As much as I’d like to say it ain’t so, there is no doubt that our next president may be a Socialist named Bernie Sanders. It bewilders me and turns my stomach in knots, but, unlike Bernie Sanders and his minions, I must acknowledge reality and face the facts; it could actually happen.
Two details about Sanders’ campaign are making me think. The first is that the career political with a BA in political science (and that is all) has raised an insane amount of money through small donations. In the third quarter of campaign season, nearly three quarters of the 74-year old’s 700,000 campaign contributions were valued at $200 or less. That is the most of any candidate, and no one else is even close. Overall, Sanders has raised more total money than every candidate aside from his Democratic rival Hillary Clinton.

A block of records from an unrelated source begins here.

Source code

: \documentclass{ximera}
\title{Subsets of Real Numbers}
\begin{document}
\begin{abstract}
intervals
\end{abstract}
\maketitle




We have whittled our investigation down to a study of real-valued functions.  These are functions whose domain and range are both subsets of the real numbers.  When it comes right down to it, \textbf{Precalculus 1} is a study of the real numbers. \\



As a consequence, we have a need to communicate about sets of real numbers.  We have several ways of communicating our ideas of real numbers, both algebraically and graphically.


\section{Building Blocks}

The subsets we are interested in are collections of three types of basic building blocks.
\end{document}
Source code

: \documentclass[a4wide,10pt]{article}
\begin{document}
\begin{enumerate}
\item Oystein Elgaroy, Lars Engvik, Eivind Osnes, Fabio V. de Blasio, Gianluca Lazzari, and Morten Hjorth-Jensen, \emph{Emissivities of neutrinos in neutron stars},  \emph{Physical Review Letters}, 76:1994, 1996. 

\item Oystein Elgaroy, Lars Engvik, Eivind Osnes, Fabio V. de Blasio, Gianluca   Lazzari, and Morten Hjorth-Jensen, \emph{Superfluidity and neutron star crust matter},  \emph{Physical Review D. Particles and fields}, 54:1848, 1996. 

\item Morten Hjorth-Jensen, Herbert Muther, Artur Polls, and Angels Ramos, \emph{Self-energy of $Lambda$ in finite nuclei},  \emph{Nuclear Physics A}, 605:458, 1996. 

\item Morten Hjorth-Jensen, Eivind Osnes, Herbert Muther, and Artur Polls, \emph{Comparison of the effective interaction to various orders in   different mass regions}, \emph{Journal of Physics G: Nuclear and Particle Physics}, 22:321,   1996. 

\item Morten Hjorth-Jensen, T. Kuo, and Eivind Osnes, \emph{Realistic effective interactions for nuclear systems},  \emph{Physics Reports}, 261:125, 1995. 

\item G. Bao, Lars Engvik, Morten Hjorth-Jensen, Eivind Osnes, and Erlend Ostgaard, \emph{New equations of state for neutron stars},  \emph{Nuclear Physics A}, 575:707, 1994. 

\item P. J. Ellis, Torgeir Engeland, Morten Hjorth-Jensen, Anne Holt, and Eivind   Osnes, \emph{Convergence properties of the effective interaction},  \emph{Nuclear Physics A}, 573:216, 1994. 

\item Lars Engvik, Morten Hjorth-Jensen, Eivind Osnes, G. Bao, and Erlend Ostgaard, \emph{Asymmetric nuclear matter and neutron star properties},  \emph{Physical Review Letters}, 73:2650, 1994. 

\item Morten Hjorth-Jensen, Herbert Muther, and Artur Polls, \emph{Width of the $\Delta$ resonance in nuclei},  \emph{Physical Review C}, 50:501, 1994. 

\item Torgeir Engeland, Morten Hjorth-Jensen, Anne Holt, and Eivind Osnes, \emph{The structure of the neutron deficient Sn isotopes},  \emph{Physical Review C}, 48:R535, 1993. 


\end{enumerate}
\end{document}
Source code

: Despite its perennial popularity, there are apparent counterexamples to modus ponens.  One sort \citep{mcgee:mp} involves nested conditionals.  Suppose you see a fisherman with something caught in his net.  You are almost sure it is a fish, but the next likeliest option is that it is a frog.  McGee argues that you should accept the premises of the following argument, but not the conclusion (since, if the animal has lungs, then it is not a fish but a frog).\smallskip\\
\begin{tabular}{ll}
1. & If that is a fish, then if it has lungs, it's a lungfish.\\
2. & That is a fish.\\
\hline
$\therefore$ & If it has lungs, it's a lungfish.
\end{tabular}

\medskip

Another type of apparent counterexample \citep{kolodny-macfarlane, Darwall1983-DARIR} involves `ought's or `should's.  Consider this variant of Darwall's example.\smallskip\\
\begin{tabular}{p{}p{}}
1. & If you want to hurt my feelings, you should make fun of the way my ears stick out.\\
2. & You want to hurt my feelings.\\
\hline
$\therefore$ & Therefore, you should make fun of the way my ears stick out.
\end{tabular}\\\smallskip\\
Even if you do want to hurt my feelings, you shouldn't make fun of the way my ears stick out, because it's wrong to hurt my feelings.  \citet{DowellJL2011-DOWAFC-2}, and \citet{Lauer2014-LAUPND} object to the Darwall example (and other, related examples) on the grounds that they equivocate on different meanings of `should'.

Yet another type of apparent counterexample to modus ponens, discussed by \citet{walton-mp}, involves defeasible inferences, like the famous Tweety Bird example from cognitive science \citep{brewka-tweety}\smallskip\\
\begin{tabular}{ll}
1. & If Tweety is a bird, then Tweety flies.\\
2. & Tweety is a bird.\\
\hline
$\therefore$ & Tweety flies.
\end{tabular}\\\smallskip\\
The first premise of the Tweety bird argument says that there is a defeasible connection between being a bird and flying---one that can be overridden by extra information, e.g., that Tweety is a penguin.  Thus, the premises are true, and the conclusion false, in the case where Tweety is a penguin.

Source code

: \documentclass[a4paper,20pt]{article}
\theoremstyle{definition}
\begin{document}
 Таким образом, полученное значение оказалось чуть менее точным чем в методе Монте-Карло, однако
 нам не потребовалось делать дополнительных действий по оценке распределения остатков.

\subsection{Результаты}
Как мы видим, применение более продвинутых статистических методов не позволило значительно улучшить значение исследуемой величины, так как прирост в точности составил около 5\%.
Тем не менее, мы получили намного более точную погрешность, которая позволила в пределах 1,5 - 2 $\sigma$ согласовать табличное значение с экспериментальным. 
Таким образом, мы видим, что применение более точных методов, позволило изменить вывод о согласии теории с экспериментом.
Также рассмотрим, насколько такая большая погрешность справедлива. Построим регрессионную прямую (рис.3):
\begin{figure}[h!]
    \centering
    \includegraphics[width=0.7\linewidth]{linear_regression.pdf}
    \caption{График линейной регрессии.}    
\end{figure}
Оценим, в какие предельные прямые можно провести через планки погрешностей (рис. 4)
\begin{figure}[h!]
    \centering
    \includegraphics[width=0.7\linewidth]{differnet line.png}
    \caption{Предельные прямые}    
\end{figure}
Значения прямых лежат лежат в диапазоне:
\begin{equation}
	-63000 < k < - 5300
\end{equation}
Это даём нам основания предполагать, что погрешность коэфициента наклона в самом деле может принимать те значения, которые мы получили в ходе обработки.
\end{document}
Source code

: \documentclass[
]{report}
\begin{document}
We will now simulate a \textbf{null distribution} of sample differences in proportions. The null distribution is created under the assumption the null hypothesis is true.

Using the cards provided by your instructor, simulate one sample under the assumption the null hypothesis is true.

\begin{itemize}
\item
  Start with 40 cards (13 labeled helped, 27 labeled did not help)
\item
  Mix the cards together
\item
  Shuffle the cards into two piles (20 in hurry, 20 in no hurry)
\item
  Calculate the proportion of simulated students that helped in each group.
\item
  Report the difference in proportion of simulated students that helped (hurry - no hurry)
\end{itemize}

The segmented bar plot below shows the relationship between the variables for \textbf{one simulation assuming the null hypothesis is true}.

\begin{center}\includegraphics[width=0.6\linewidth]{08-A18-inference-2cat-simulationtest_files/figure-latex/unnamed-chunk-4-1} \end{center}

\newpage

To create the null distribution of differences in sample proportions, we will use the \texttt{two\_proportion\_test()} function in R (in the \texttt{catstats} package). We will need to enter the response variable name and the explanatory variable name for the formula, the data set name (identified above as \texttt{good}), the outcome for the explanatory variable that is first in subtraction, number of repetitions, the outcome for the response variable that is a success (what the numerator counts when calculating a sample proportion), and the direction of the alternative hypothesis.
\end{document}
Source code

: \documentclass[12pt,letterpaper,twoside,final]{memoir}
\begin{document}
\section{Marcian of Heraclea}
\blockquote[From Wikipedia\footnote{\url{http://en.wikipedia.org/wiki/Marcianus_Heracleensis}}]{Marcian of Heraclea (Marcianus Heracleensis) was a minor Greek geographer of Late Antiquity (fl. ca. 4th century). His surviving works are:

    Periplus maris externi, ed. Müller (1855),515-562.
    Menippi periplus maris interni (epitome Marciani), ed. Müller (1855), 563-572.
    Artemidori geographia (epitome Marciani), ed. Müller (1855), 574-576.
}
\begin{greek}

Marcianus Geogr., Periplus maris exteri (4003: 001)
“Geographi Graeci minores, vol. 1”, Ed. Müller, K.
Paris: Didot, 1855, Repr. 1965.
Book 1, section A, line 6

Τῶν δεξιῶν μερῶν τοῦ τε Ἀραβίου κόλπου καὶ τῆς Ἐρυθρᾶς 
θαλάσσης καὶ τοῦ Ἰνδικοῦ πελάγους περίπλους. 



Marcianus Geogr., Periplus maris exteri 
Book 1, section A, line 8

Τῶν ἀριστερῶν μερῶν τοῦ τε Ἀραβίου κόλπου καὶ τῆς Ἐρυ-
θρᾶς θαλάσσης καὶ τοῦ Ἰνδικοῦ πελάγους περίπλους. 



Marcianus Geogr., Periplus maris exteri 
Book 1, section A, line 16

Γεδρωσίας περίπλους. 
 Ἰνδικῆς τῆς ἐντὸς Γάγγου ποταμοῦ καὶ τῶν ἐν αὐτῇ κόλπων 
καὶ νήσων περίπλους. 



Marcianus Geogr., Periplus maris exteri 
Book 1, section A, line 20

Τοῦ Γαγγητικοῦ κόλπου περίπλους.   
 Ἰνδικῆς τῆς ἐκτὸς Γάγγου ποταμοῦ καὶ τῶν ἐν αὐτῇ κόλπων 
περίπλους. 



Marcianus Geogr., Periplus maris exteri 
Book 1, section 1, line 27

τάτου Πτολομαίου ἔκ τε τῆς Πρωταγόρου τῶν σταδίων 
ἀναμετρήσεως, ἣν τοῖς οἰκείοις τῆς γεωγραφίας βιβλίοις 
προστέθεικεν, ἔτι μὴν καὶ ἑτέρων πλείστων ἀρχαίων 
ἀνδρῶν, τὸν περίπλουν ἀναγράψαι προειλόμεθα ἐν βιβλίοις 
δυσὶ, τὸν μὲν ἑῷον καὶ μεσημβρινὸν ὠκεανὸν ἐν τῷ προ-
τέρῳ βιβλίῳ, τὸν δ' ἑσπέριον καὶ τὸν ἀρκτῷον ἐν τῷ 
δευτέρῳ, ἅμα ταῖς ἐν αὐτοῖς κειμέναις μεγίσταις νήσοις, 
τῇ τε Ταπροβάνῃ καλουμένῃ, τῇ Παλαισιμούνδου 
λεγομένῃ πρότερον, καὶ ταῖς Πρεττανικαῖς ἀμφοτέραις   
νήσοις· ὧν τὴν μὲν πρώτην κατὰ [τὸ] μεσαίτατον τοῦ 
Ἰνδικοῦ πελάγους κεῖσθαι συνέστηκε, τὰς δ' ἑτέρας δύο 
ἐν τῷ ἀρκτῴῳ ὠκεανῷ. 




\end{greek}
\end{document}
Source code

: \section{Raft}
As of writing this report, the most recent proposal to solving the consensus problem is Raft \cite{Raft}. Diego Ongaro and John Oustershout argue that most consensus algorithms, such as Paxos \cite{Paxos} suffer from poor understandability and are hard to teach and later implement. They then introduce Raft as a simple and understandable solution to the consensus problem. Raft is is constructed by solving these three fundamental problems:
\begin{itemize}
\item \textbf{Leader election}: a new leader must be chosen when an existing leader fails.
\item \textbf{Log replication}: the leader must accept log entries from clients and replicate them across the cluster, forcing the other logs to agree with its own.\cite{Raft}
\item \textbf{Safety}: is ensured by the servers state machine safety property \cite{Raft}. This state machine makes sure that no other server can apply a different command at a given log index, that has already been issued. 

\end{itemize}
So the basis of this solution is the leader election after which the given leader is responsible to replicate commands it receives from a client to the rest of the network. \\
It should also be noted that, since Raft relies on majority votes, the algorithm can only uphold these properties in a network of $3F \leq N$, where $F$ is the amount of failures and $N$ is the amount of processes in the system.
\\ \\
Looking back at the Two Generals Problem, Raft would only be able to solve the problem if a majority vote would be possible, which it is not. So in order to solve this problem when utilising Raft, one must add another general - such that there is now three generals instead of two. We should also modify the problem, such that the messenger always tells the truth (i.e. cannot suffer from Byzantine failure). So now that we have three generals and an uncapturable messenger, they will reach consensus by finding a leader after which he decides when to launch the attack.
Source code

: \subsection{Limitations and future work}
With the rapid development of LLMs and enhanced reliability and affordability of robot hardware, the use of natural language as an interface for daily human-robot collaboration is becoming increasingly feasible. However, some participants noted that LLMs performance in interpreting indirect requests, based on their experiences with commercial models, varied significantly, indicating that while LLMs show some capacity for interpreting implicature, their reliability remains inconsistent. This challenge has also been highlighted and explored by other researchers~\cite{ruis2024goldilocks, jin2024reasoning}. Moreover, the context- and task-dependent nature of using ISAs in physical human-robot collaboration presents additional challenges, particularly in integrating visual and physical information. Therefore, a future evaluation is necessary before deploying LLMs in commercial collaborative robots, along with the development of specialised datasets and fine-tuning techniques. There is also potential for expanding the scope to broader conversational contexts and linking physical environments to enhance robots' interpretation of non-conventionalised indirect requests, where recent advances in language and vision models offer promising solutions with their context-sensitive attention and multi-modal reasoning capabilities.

Like Barack Obama before them, this election cycle’s Democrats are rolling in the dough.
The other detail making me ponder is that Sanders, like Donald Trump, the other anti-Constitutional, authoritarian candidate, has been particularly vocal about campaign finance reform. Bernie Sanders believes that it is wrong for people to spend their money without the government’s permission or oversight, and wants to ban certain individuals from donating certain amounts of money. In bitter spite of the First Amendment and the Freedoms that come with being an American, Sanders and Trump are seeking to rig the election game in favor of wealth-distribution-crazy politicians who can incur hefty quantities of small donations through welfare bribes and mega-billionaires who can self-finance their strides towards the Oval Office respectively.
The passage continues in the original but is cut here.